**TASK REQUIREMENTS**:
Nothing in the records should be changed in the copy, though the pictures must be left out.

━━━

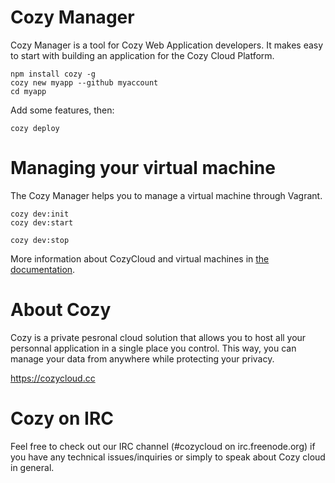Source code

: # Cozy Manager

Cozy Manager is a tool for Cozy Web Application developers. It makes easy to
start with building an application for the Cozy Cloud Platform.

    npm install cozy -g
    cozy new myapp --github myaccount
    cd myapp

Add some features, then:

    cozy deploy

# Managing your virtual machine

The Cozy Manager helps you to manage a virtual machine through Vagrant.

```
cozy dev:init
cozy dev:start

cozy dev:stop
```

More information about CozyCloud and virtual machines in [the documentation](https://github.com/mycozycloud/cozy-setup/wiki/Setup-cozy-cloud-development-environment-via-a-virtual-machine).


# About Cozy

Cozy is a private pesronal cloud solution that allows you to host all your
personnal application in a single place you control.
This way, you can manage your data from anywhere while protecting your privacy.

https://cozycloud.cc

# Cozy on IRC

Feel free to check out our IRC channel (#cozycloud on irc.freenode.org) if you have any technical issues/inquiries or simply to speak about Cozy cloud in general.
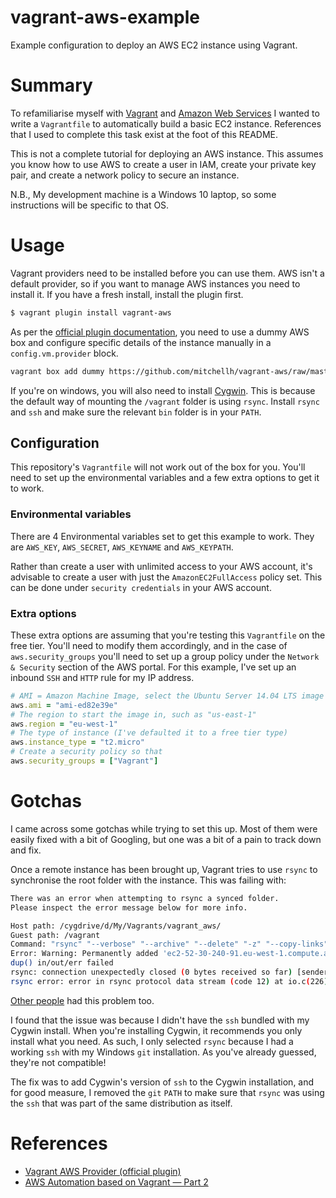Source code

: # vagrant-aws-example
Example configuration to deploy an AWS EC2 instance using Vagrant.

# Summary
To refamiliarise myself with [Vagrant](https://www.vagrantup.com/) and [Amazon Web Services](https://aws.amazon.com/) I wanted to write a `Vagrantfile` to automatically build a basic EC2 instance. References that I used to complete this task exist at the foot of this README.

This is not a complete tutorial for deploying an AWS instance. This assumes you know how to use AWS to create a user in IAM, create your private key pair, and create a network policy to secure an instance.

N.B., My development machine is a Windows 10 laptop, so some instructions will be specific to that OS.

# Usage
Vagrant providers need to be installed before you can use them. AWS isn't a default provider, so if you want to manage AWS instances you need to install it. If you have a fresh install, install the plugin first.

```bash
$ vagrant plugin install vagrant-aws
```

As per the [official plugin documentation](https://github.com/mitchellh/vagrant-aws), you need to use a dummy AWS box and configure specific details of the instance manually in a `config.vm.provider` block.

```bash
vagrant box add dummy https://github.com/mitchellh/vagrant-aws/raw/master/dummy.box
```

If you're on windows, you will also need to install [Cygwin](https://www.cygwin.com/install.html). This is because the default way of mounting the `/vagrant` folder is using `rsync`. Install `rsync` and `ssh` and make sure the relevant `bin` folder is in your `PATH`.

## Configuration
This repository's `Vagrantfile` will not work out of the box for you. You'll need to set up the environmental variables and a few extra options to get it to work.

### Environmental variables
There are 4 Environmental variables set to get this example to work. They are `AWS_KEY`, `AWS_SECRET`, `AWS_KEYNAME` and `AWS_KEYPATH`.

Rather than create a user with unlimited access to your AWS account, it's advisable to create a user with just the `AmazonEC2FullAccess` policy set. This can be done under `security credentials` in your AWS account.

### Extra options
These extra options are assuming that you're testing this `Vagrantfile` on the free tier. You'll need to modify them accordingly, and in the case of `aws.security_groups` you'll need to set up a group policy under the `Network & Security` section of the AWS portal. For this example, I've set up an inbound `SSH` and `HTTP` rule for my IP address.

```ruby
# AMI = Amazon Machine Image, select the Ubuntu Server 14.04 LTS image for your region
aws.ami = "ami-ed82e39e"
# The region to start the image in, such as "us-east-1"
aws.region = "eu-west-1"
# The type of instance (I've defaulted it to a free tier type)
aws.instance_type = "t2.micro"
# Create a security policy so that
aws.security_groups = ["Vagrant"]
```

# Gotchas
I came across some gotchas while trying to set this up. Most of them were easily fixed with a bit of Googling, but one was a bit of a pain to track down and fix.

Once a remote instance has been brought up, Vagrant tries to use `rsync` to synchronise the root folder with the instance. This was failing with:

```bash
There was an error when attempting to rsync a synced folder.
Please inspect the error message below for more info.

Host path: /cygdrive/d/My/Vagrants/vagrant_aws/
Guest path: /vagrant
Command: "rsync" "--verbose" "--archive" "--delete" "-z" "--copy-links" "--chmod=ugo=rwX" "--no-perms" "--no-owner" "--no-group" "--rsync-path" "sudo rsync" "-e" "ssh -p 22 -o StrictHostKeyChecking=no -o IdentitiesOnly=true -o UserKnownHostsFile=/dev/null -i 'D:/My/Vagrants/id_rsa'" "--exclude" ".vagrant/" "/cygdrive/d/My/Vagrants/vagrant_aws/" "ubuntu@ec2-52-30-240-91.eu-west-1.compute.amazonaws.com:/vagrant"
Error: Warning: Permanently added 'ec2-52-30-240-91.eu-west-1.compute.amazonaws.com,52.30.240.91' (ECDSA) to the list of known hosts.
dup() in/out/err failed
rsync: connection unexpectedly closed (0 bytes received so far) [sender]
rsync error: error in rsync protocol data stream (code 12) at io.c(226) [sender=3.1.2]
```

[Other people](https://github.com/mitchellh/vagrant/issues/6677) had this problem too.

I found that the issue was because I didn't have the `ssh` bundled with my Cygwin install. When you're installing Cygwin, it recommends you only install what you need. As such, I only selected `rsync` because I had a working `ssh` with my Windows `git` installation. As you've already guessed, they're not compatible!

The fix was to add Cygwin's version of `ssh` to the Cygwin installation, and for good measure, I removed the `git`  `PATH` to make sure that `rsync` was using the `ssh` that was part of the same distribution as itself.

# References
- [Vagrant AWS Provider (official plugin)](https://github.com/mitchellh/vagrant-aws)
- [AWS Automation based on Vagrant — Part 2](https://oliverveits.wordpress.com/2016/04/01/aws-automation-using-vagrant-a-hello-world-example/)
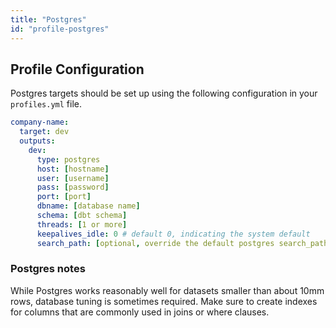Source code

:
 ```yaml
---
title: "Postgres"
id: "profile-postgres"
---
```


## Profile Configuration

Postgres targets should be set up using the following configuration in your `profiles.yml` file.

<File name='~/.dbt/profiles.yml'>

```yaml
company-name:
  target: dev
  outputs:
    dev:
      type: postgres
      host: [hostname]
      user: [username]
      pass: [password]
      port: [port]
      dbname: [database name]
      schema: [dbt schema]
      threads: [1 or more]
      keepalives_idle: 0 # default 0, indicating the system default
      search_path: [optional, override the default postgres search_path]

```

</File>

### Postgres notes

While Postgres works reasonably well for datasets smaller than about 10mm rows, database tuning is sometimes required. Make sure to create indexes for columns that are commonly used in joins or where clauses.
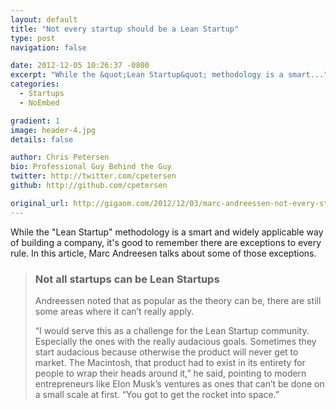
 ```yaml
---
layout: default
title: "Not every startup should be a Lean Startup"
type: post
navigation: false

date: 2012-12-05 10:26:37 -0800
excerpt: "While the &quot;Lean Startup&quot; methodology is a smart..."
categories:
  - Startups
  - NoEmbed

gradient: 1
image: header-4.jpg
details: false

author: Chris Petersen
bio: Professional Guy Behind the Guy
twitter: http://twitter.com/cpetersen
github: http://github.com/cpetersen

original_url: http://gigaom.com/2012/12/03/marc-andreessen-not-every-startup-should-be-a-lean-startup-or-embrace-the-pivot/?utm_source=social&utm_medium=twitter&utm_campaign=gigaom
---
```



While the "Lean Startup" methodology is a smart and widely applicable way of building a company, it's good to remember there are exceptions to every rule. In this article, Marc Andreesen talks about some of those exceptions.

 > 
 > 
 > ### Not all startups can be Lean Startups
 > 
 > Andreessen noted that as popular as the theory can be, there are still some areas where it can’t really apply.
 > 
 > “I would serve this as a challenge for the Lean Startup community. Especially the ones with the really audacious goals. Sometimes they start audacious because otherwise the product will never get to market. The Macintosh, that product had to exist in its entirety for people to wrap their heads around it,” he said, pointing to modern entrepreneurs like Elon Musk’s ventures as ones that can’t be done on a small scale at first. “You got to get the rocket into space.”
 > 
 >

━━━

**ANSWER TO THIS PROBLEM**:
Source code

: # Cozy Manager

Cozy Manager is a tool for Cozy Web Application developers. It makes easy to
start with building an application for the Cozy Cloud Platform.

    npm install cozy -g
    cozy new myapp --github myaccount
    cd myapp

Add some features, then:

    cozy deploy

# Managing your virtual machine

The Cozy Manager helps you to manage a virtual machine through Vagrant.

```
cozy dev:init
cozy dev:start

cozy dev:stop
```

More information about CozyCloud and virtual machines in [the documentation](https://github.com/mycozycloud/cozy-setup/wiki/Setup-cozy-cloud-development-environment-via-a-virtual-machine).


# About Cozy

Cozy is a private pesronal cloud solution that allows you to host all your
personnal application in a single place you control.
This way, you can manage your data from anywhere while protecting your privacy.

https://cozycloud.cc

# Cozy on IRC

Feel free to check out our IRC channel (#cozycloud on irc.freenode.org) if you have any technical issues/inquiries or simply to speak about Cozy cloud in general.
Source code

: # vagrant-aws-example
Example configuration to deploy an AWS EC2 instance using Vagrant.

# Summary
To refamiliarise myself with [Vagrant](https://www.vagrantup.com/) and [Amazon Web Services](https://aws.amazon.com/) I wanted to write a `Vagrantfile` to automatically build a basic EC2 instance. References that I used to complete this task exist at the foot of this README.

This is not a complete tutorial for deploying an AWS instance. This assumes you know how to use AWS to create a user in IAM, create your private key pair, and create a network policy to secure an instance.

N.B., My development machine is a Windows 10 laptop, so some instructions will be specific to that OS.

# Usage
Vagrant providers need to be installed before you can use them. AWS isn't a default provider, so if you want to manage AWS instances you need to install it. If you have a fresh install, install the plugin first.

```bash
$ vagrant plugin install vagrant-aws
```

As per the [official plugin documentation](https://github.com/mitchellh/vagrant-aws), you need to use a dummy AWS box and configure specific details of the instance manually in a `config.vm.provider` block.

```bash
vagrant box add dummy https://github.com/mitchellh/vagrant-aws/raw/master/dummy.box
```

If you're on windows, you will also need to install [Cygwin](https://www.cygwin.com/install.html). This is because the default way of mounting the `/vagrant` folder is using `rsync`. Install `rsync` and `ssh` and make sure the relevant `bin` folder is in your `PATH`.

## Configuration
This repository's `Vagrantfile` will not work out of the box for you. You'll need to set up the environmental variables and a few extra options to get it to work.

### Environmental variables
There are 4 Environmental variables set to get this example to work. They are `AWS_KEY`, `AWS_SECRET`, `AWS_KEYNAME` and `AWS_KEYPATH`.

Rather than create a user with unlimited access to your AWS account, it's advisable to create a user with just the `AmazonEC2FullAccess` policy set. This can be done under `security credentials` in your AWS account.

### Extra options
These extra options are assuming that you're testing this `Vagrantfile` on the free tier. You'll need to modify them accordingly, and in the case of `aws.security_groups` you'll need to set up a group policy under the `Network & Security` section of the AWS portal. For this example, I've set up an inbound `SSH` and `HTTP` rule for my IP address.

```ruby
# AMI = Amazon Machine Image, select the Ubuntu Server 14.04 LTS image for your region
aws.ami = "ami-ed82e39e"
# The region to start the image in, such as "us-east-1"
aws.region = "eu-west-1"
# The type of instance (I've defaulted it to a free tier type)
aws.instance_type = "t2.micro"
# Create a security policy so that
aws.security_groups = ["Vagrant"]
```

# Gotchas
I came across some gotchas while trying to set this up. Most of them were easily fixed with a bit of Googling, but one was a bit of a pain to track down and fix.

Once a remote instance has been brought up, Vagrant tries to use `rsync` to synchronise the root folder with the instance. This was failing with:

```bash
There was an error when attempting to rsync a synced folder.
Please inspect the error message below for more info.

Host path: /cygdrive/d/My/Vagrants/vagrant_aws/
Guest path: /vagrant
Command: "rsync" "--verbose" "--archive" "--delete" "-z" "--copy-links" "--chmod=ugo=rwX" "--no-perms" "--no-owner" "--no-group" "--rsync-path" "sudo rsync" "-e" "ssh -p 22 -o StrictHostKeyChecking=no -o IdentitiesOnly=true -o UserKnownHostsFile=/dev/null -i 'D:/My/Vagrants/id_rsa'" "--exclude" ".vagrant/" "/cygdrive/d/My/Vagrants/vagrant_aws/" "ubuntu@ec2-52-30-240-91.eu-west-1.compute.amazonaws.com:/vagrant"
Error: Warning: Permanently added 'ec2-52-30-240-91.eu-west-1.compute.amazonaws.com,52.30.240.91' (ECDSA) to the list of known hosts.
dup() in/out/err failed
rsync: connection unexpectedly closed (0 bytes received so far) [sender]
rsync error: error in rsync protocol data stream (code 12) at io.c(226) [sender=3.1.2]
```

[Other people](https://github.com/mitchellh/vagrant/issues/6677) had this problem too.

I found that the issue was because I didn't have the `ssh` bundled with my Cygwin install. When you're installing Cygwin, it recommends you only install what you need. As such, I only selected `rsync` because I had a working `ssh` with my Windows `git` installation. As you've already guessed, they're not compatible!

The fix was to add Cygwin's version of `ssh` to the Cygwin installation, and for good measure, I removed the `git`  `PATH` to make sure that `rsync` was using the `ssh` that was part of the same distribution as itself.

# References
- [Vagrant AWS Provider (official plugin)](https://github.com/mitchellh/vagrant-aws)
- [AWS Automation based on Vagrant — Part 2](https://oliverveits.wordpress.com/2016/04/01/aws-automation-using-vagrant-a-hello-world-example/)
Source code

:
 ```yaml
---
title: "Postgres"
id: "profile-postgres"
---
```


## Profile Configuration

Postgres targets should be set up using the following configuration in your `profiles.yml` file.

<File name='~/.dbt/profiles.yml'>

```yaml
company-name:
  target: dev
  outputs:
    dev:
      type: postgres
      host: [hostname]
      user: [username]
      pass: [password]
      port: [port]
      dbname: [database name]
      schema: [dbt schema]
      threads: [1 or more]
      keepalives_idle: 0 # default 0, indicating the system default
      search_path: [optional, override the default postgres search_path]

```

</File>

### Postgres notes

While Postgres works reasonably well for datasets smaller than about 10mm rows, database tuning is sometimes required. Make sure to create indexes for columns that are commonly used in joins or where clauses.
 ```yaml
---
layout: default
title: "Not every startup should be a Lean Startup"
type: post
navigation: false

date: 2012-12-05 10:26:37 -0800
excerpt: "While the &quot;Lean Startup&quot; methodology is a smart..."
categories:
  - Startups
  - NoEmbed

gradient: 1
image: header-4.jpg
details: false

author: Chris Petersen
bio: Professional Guy Behind the Guy
twitter: http://twitter.com/cpetersen
github: http://github.com/cpetersen

original_url: http://gigaom.com/2012/12/03/marc-andreessen-not-every-startup-should-be-a-lean-startup-or-embrace-the-pivot/?utm_source=social&utm_medium=twitter&utm_campaign=gigaom
---
```



While the "Lean Startup" methodology is a smart and widely applicable way of building a company, it's good to remember there are exceptions to every rule. In this article, Marc Andreesen talks about some of those exceptions.

 > 
 > 
 > ### Not all startups can be Lean Startups
 > 
 > Andreessen noted that as popular as the theory can be, there are still some areas where it can’t really apply.
 > 
 > “I would serve this as a challenge for the Lean Startup community. Especially the ones with the really audacious goals. Sometimes they start audacious because otherwise the product will never get to market. The Macintosh, that product had to exist in its entirety for people to wrap their heads around it,” he said, pointing to modern entrepreneurs like Elon Musk’s ventures as ones that can’t be done on a small scale at first. “You got to get the rocket into space.”
 > 
 >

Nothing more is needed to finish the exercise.